J'ai dit plus haut qu'après la publication de l'histoire de Félida il
avait paru dans la presse scientifique nombre de communications. Je ne
relèverai que la lettre suivante de M. le Dr Dufay (de Blois)
aujourd'hui sénateur de Loir-et-Cher, adressée à M. le Directeur de la
Revue scientifique. Cette lettre importante, qui a trait à la notion de
la personnalité, a paru en juillet 1876.
" Cher Monsieur
" Lorsque j'ai lu dans la livraison du 20 mai dernier de votre Revue
scientifique, l'observation d'amnésie périodique ou doublement de la
vie présentée à l'Académie des sciences morales et politiques par M.

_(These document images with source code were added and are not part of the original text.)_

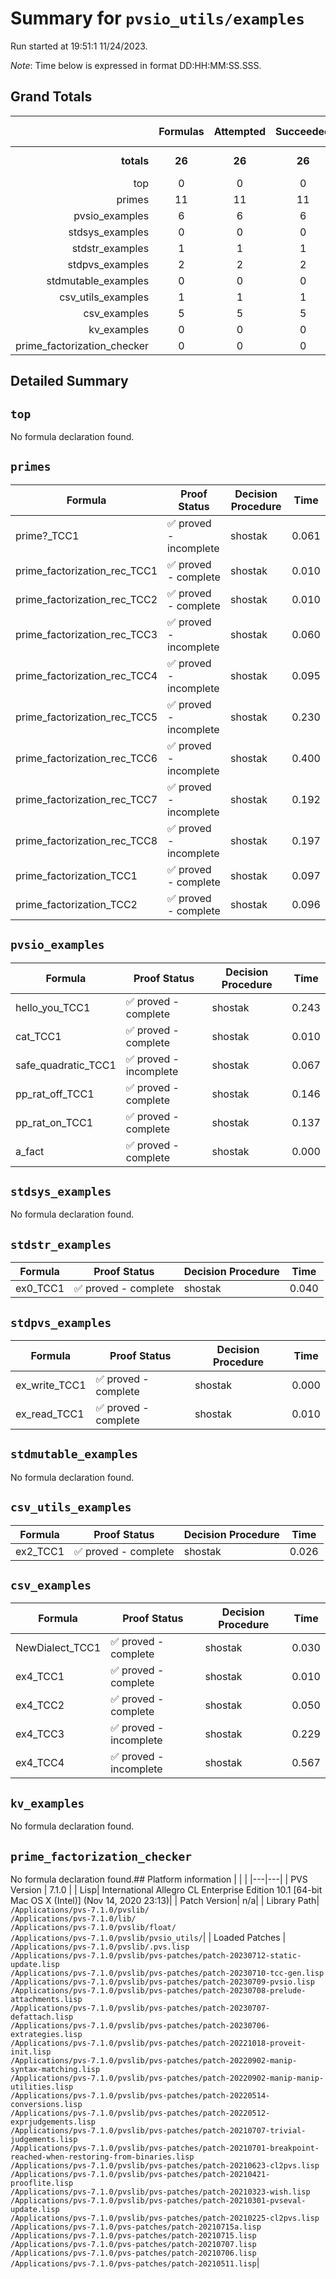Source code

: # Summary for `pvsio_utils/examples`
Run started at 19:51:1 11/24/2023.

_Note_: Time below is expressed in format DD:HH:MM:SS.SSS.
## Grand Totals 
|            | Formulas | Attempted | Succeeded | Missing | Total Time |
| ---:       | :---:    | :---:     | :---:     | :---:   | ---        |
| **totals** | **26**   | **26**    | **26**    | **0**  | **3.013 s**   |
|top|0|0|0|0|0.000|
|primes|11|11|11|0|1.448|
|pvsio_examples|6|6|6|0|0.603|
|stdsys_examples|0|0|0|0|0.000|
|stdstr_examples|1|1|1|0|0.040|
|stdpvs_examples|2|2|2|0|0.010|
|stdmutable_examples|0|0|0|0|0.000|
|csv_utils_examples|1|1|1|0|0.026|
|csv_examples|5|5|5|0|0.886|
|kv_examples|0|0|0|0|0.000|
|prime_factorization_checker|0|0|0|0|0.000|
## Detailed Summary 
## `top`
No formula declaration found.
## `primes`

| Formula | Proof Status | Decision Procedure | Time |
| ---     | ---          | ---                | ---  |
|prime?_TCC1|✅ proved - incomplete|shostak|0.061|
|prime_factorization_rec_TCC1|✅ proved - complete|shostak|0.010|
|prime_factorization_rec_TCC2|✅ proved - complete|shostak|0.010|
|prime_factorization_rec_TCC3|✅ proved - incomplete|shostak|0.060|
|prime_factorization_rec_TCC4|✅ proved - incomplete|shostak|0.095|
|prime_factorization_rec_TCC5|✅ proved - incomplete|shostak|0.230|
|prime_factorization_rec_TCC6|✅ proved - incomplete|shostak|0.400|
|prime_factorization_rec_TCC7|✅ proved - incomplete|shostak|0.192|
|prime_factorization_rec_TCC8|✅ proved - incomplete|shostak|0.197|
|prime_factorization_TCC1|✅ proved - complete|shostak|0.097|
|prime_factorization_TCC2|✅ proved - complete|shostak|0.096|

## `pvsio_examples`

| Formula | Proof Status | Decision Procedure | Time |
| ---     | ---          | ---                | ---  |
|hello_you_TCC1|✅ proved - complete|shostak|0.243|
|cat_TCC1|✅ proved - complete|shostak|0.010|
|safe_quadratic_TCC1|✅ proved - incomplete|shostak|0.067|
|pp_rat_off_TCC1|✅ proved - complete|shostak|0.146|
|pp_rat_on_TCC1|✅ proved - complete|shostak|0.137|
|a_fact|✅ proved - complete|shostak|0.000|

## `stdsys_examples`
No formula declaration found.
## `stdstr_examples`

| Formula | Proof Status | Decision Procedure | Time |
| ---     | ---          | ---                | ---  |
|ex0_TCC1|✅ proved - complete|shostak|0.040|

## `stdpvs_examples`

| Formula | Proof Status | Decision Procedure | Time |
| ---     | ---          | ---                | ---  |
|ex_write_TCC1|✅ proved - complete|shostak|0.000|
|ex_read_TCC1|✅ proved - complete|shostak|0.010|

## `stdmutable_examples`
No formula declaration found.
## `csv_utils_examples`

| Formula | Proof Status | Decision Procedure | Time |
| ---     | ---          | ---                | ---  |
|ex2_TCC1|✅ proved - complete|shostak|0.026|

## `csv_examples`

| Formula | Proof Status | Decision Procedure | Time |
| ---     | ---          | ---                | ---  |
|NewDialect_TCC1|✅ proved - complete|shostak|0.030|
|ex4_TCC1|✅ proved - complete|shostak|0.010|
|ex4_TCC2|✅ proved - complete|shostak|0.050|
|ex4_TCC3|✅ proved - incomplete|shostak|0.229|
|ex4_TCC4|✅ proved - incomplete|shostak|0.567|

## `kv_examples`
No formula declaration found.
## `prime_factorization_checker`
No formula declaration found.## Platform information 
|  |  |
|---|---|
| PVS Version | 7.1.0 |
| Lisp| International Allegro CL Enterprise Edition 10.1 [64-bit Mac OS X (Intel)] (Nov 14, 2020 23:13)|
| Patch Version| n/a|
| Library Path| `/Applications/pvs-7.1.0/pvslib/`<br/>`/Applications/pvs-7.1.0/lib/`<br/>`/Applications/pvs-7.1.0/pvslib/float/`<br/>`/Applications/pvs-7.1.0/pvslib/pvsio_utils/`|
| Loaded Patches | `/Applications/pvs-7.1.0/pvslib/.pvs.lisp`<br/>`/Applications/pvs-7.1.0/pvslib/pvs-patches/patch-20230712-static-update.lisp`<br/>`/Applications/pvs-7.1.0/pvslib/pvs-patches/patch-20230710-tcc-gen.lisp`<br/>`/Applications/pvs-7.1.0/pvslib/pvs-patches/patch-20230709-pvsio.lisp`<br/>`/Applications/pvs-7.1.0/pvslib/pvs-patches/patch-20230708-prelude-attachments.lisp`<br/>`/Applications/pvs-7.1.0/pvslib/pvs-patches/patch-20230707-defattach.lisp`<br/>`/Applications/pvs-7.1.0/pvslib/pvs-patches/patch-20230706-extrategies.lisp`<br/>`/Applications/pvs-7.1.0/pvslib/pvs-patches/patch-20221018-proveit-init.lisp`<br/>`/Applications/pvs-7.1.0/pvslib/pvs-patches/patch-20220902-manip-syntax-matching.lisp`<br/>`/Applications/pvs-7.1.0/pvslib/pvs-patches/patch-20220902-manip-manip-utilities.lisp`<br/>`/Applications/pvs-7.1.0/pvslib/pvs-patches/patch-20220514-conversions.lisp`<br/>`/Applications/pvs-7.1.0/pvslib/pvs-patches/patch-20220512-exprjudgements.lisp`<br/>`/Applications/pvs-7.1.0/pvslib/pvs-patches/patch-20210707-trivial-judgements.lisp`<br/>`/Applications/pvs-7.1.0/pvslib/pvs-patches/patch-20210701-breakpoint-reached-when-restoring-from-binaries.lisp`<br/>`/Applications/pvs-7.1.0/pvslib/pvs-patches/patch-20210623-cl2pvs.lisp`<br/>`/Applications/pvs-7.1.0/pvslib/pvs-patches/patch-20210421-prooflite.lisp`<br/>`/Applications/pvs-7.1.0/pvslib/pvs-patches/patch-20210323-wish.lisp`<br/>`/Applications/pvs-7.1.0/pvslib/pvs-patches/patch-20210301-pvseval-update.lisp`<br/>`/Applications/pvs-7.1.0/pvslib/pvs-patches/patch-20210225-cl2pvs.lisp`<br/>`/Applications/pvs-7.1.0/pvs-patches/patch-20210715a.lisp`<br/>`/Applications/pvs-7.1.0/pvs-patches/patch-20210715.lisp`<br/>`/Applications/pvs-7.1.0/pvs-patches/patch-20210707.lisp`<br/>`/Applications/pvs-7.1.0/pvs-patches/patch-20210706.lisp`<br/>`/Applications/pvs-7.1.0/pvs-patches/patch-20210511.lisp`|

Azam, il m'a semblé reconnaître l'histoire d'une de mes anciennes
clientes, tant il y a de similitude entre l'affection nerveuse que
décrit mon honorable confrère de Bordeaux et celle que j'ai observée
moi-même.
" Ma première pensée a été de lui adresser immédiatement les notes quo
j'ai recueillies à cette époque, surtout lorsque j'ai vu, à a fin de
son mémoire, qu'il préparait un nouveau travail sur ce sujet.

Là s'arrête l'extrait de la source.